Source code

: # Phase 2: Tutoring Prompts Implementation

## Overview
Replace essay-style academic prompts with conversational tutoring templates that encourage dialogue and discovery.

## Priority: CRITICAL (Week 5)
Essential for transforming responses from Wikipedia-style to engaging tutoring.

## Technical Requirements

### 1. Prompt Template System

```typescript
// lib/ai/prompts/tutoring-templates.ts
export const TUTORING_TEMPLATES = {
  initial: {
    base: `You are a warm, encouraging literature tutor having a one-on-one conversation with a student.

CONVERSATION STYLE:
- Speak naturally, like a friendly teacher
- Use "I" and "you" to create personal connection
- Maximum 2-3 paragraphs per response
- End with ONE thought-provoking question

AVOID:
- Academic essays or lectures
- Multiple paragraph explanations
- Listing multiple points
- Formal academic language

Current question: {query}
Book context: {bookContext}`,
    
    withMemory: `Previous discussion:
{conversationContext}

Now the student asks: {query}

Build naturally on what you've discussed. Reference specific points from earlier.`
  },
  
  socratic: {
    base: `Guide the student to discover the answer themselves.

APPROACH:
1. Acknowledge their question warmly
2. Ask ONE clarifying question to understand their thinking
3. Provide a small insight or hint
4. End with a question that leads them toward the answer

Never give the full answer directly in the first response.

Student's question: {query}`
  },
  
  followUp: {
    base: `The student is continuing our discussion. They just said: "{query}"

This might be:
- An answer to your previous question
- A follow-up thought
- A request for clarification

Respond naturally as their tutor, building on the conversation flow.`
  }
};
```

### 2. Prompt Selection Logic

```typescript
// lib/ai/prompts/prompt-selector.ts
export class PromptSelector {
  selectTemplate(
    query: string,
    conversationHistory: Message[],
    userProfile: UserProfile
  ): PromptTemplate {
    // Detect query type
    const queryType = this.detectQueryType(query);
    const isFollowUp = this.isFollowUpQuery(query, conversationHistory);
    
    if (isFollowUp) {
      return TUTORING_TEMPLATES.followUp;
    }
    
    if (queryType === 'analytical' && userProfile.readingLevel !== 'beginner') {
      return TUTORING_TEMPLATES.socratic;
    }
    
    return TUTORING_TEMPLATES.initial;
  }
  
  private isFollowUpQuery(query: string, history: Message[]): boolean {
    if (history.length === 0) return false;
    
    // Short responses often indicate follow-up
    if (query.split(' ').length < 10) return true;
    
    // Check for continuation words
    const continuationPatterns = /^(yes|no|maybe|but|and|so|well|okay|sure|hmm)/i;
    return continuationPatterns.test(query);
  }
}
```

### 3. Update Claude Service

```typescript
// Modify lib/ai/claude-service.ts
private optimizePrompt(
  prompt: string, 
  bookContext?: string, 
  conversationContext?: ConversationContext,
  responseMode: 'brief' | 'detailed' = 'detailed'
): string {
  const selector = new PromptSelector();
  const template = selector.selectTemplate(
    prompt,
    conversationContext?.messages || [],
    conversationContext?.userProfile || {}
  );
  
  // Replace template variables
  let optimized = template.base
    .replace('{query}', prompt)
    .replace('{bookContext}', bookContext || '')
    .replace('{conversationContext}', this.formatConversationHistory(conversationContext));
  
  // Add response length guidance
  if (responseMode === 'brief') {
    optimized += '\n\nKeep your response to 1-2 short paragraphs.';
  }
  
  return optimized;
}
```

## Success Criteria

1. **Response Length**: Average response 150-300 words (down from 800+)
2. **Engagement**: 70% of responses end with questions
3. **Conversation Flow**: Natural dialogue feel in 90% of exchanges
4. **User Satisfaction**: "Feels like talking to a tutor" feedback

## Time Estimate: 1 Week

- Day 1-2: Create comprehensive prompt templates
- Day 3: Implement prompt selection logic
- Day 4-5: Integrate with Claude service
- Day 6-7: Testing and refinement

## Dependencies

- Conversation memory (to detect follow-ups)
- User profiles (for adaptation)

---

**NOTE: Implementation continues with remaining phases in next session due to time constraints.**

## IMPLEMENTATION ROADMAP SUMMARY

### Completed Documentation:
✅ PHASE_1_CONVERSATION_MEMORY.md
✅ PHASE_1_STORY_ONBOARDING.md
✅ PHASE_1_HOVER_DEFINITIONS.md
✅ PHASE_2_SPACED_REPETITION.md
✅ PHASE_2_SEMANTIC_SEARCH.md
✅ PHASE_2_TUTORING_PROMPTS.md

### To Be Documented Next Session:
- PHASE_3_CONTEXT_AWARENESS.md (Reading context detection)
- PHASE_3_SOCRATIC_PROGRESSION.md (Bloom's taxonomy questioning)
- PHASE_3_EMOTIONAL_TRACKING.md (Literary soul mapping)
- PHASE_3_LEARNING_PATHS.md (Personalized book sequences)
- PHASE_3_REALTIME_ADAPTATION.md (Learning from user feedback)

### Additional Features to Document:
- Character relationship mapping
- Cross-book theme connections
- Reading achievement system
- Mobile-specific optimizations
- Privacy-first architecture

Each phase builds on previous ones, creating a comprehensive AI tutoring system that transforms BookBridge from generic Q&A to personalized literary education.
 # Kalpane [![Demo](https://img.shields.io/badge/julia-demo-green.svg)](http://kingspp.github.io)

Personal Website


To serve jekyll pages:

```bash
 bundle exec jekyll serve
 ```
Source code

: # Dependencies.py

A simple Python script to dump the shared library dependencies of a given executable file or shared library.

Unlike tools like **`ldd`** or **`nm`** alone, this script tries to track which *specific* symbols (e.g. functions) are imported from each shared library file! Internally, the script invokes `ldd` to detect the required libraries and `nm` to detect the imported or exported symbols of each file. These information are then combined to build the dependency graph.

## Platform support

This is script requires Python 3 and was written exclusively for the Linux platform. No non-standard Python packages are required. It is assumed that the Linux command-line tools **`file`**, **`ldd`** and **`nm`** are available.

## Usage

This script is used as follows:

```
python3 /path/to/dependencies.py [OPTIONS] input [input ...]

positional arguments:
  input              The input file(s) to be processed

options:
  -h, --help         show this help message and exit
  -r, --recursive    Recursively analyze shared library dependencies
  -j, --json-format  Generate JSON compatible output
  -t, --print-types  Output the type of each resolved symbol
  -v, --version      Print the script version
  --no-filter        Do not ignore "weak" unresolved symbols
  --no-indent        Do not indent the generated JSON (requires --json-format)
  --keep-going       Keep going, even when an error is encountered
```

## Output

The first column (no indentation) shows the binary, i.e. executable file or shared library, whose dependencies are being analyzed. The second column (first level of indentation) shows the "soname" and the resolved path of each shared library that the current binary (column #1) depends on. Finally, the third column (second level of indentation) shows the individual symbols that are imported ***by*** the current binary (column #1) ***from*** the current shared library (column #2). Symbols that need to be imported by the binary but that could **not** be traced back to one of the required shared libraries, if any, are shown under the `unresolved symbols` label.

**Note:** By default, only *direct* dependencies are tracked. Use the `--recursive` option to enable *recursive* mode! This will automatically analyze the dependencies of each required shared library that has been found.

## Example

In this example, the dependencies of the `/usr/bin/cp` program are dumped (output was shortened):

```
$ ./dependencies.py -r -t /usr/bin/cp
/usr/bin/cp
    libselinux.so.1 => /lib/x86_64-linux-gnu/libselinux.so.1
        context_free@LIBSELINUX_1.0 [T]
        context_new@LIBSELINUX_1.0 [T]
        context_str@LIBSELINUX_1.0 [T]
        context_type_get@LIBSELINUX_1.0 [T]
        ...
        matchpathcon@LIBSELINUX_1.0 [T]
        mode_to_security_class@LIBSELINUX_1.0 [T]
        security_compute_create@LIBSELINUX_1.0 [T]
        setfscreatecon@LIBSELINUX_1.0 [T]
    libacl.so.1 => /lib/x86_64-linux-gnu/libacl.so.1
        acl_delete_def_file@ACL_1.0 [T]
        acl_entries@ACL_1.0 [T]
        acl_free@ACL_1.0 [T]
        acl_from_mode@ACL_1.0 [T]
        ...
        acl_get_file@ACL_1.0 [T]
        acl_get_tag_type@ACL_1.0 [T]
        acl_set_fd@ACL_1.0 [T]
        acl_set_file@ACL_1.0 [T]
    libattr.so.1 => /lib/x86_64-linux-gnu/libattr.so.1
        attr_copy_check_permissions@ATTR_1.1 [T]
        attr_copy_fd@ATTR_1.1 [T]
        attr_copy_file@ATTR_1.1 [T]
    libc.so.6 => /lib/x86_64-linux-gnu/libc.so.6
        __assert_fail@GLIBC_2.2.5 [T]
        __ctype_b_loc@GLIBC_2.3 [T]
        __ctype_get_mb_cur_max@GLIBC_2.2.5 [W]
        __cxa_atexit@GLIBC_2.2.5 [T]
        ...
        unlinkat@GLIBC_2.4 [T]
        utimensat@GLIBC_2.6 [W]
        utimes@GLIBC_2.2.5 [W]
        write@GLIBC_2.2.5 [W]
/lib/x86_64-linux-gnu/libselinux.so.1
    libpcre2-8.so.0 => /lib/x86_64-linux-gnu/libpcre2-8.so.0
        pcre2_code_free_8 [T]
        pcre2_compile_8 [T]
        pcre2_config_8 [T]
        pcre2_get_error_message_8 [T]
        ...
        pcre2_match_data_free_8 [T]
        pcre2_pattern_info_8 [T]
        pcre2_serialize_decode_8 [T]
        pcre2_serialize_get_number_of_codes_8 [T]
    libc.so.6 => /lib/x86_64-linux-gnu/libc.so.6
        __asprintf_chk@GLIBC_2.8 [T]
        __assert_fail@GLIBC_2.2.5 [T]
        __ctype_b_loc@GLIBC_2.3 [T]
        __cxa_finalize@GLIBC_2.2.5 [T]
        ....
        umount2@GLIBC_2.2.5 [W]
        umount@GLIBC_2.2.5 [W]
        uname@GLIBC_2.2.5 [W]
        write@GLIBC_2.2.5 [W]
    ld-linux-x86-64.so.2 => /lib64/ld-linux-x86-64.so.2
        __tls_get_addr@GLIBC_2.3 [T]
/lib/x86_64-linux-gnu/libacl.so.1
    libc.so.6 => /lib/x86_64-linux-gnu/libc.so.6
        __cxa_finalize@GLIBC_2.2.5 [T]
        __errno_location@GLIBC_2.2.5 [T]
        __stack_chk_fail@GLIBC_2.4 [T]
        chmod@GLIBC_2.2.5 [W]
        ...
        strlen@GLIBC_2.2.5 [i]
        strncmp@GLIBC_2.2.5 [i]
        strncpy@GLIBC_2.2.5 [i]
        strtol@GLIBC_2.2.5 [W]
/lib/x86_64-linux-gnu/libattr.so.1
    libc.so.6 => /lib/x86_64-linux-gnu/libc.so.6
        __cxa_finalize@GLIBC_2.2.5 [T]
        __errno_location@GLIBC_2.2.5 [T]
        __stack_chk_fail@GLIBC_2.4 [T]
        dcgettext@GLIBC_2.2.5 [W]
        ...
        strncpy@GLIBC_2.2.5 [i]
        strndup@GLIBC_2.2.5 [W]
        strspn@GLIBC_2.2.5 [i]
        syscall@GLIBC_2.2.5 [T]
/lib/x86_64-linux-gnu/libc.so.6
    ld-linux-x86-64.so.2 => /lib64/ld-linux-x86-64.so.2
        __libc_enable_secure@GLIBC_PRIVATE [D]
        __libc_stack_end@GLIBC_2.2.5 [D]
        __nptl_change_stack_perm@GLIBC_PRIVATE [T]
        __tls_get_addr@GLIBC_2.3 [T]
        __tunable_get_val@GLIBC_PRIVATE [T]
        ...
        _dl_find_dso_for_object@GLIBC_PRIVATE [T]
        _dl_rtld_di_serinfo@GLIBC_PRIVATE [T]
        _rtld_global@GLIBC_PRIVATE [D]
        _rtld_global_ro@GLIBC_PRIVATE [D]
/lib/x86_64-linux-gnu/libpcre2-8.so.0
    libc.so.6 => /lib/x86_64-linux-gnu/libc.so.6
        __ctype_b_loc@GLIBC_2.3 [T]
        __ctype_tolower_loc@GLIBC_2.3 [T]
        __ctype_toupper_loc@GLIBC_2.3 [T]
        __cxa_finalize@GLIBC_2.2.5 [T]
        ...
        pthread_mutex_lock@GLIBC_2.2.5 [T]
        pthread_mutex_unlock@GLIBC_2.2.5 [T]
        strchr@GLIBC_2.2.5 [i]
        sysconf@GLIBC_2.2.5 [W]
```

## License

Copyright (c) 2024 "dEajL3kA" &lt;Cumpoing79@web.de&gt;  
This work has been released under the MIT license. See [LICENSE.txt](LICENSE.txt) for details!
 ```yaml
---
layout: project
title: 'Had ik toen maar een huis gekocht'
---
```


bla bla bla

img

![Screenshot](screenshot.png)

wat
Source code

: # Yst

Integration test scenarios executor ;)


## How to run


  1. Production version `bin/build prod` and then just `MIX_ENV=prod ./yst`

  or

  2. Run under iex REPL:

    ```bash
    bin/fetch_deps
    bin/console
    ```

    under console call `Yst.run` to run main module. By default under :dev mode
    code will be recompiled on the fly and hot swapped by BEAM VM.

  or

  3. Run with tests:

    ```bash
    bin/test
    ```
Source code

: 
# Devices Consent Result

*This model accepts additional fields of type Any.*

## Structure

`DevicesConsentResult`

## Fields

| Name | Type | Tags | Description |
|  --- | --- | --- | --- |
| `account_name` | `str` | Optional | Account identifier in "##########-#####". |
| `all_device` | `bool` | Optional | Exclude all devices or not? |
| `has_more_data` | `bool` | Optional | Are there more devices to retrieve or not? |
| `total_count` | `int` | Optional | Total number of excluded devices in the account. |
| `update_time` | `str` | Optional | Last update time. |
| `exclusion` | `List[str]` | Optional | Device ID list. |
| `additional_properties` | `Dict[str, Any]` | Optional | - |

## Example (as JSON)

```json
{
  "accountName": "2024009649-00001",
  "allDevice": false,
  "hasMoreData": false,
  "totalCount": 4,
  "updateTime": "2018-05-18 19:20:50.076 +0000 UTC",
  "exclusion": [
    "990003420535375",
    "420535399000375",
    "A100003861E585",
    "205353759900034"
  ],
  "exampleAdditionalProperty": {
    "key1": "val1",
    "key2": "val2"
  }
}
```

========================================

# What to work on
Tally up the lines holding the string "requires" in this listing, and report the total alone.

# Completed task
2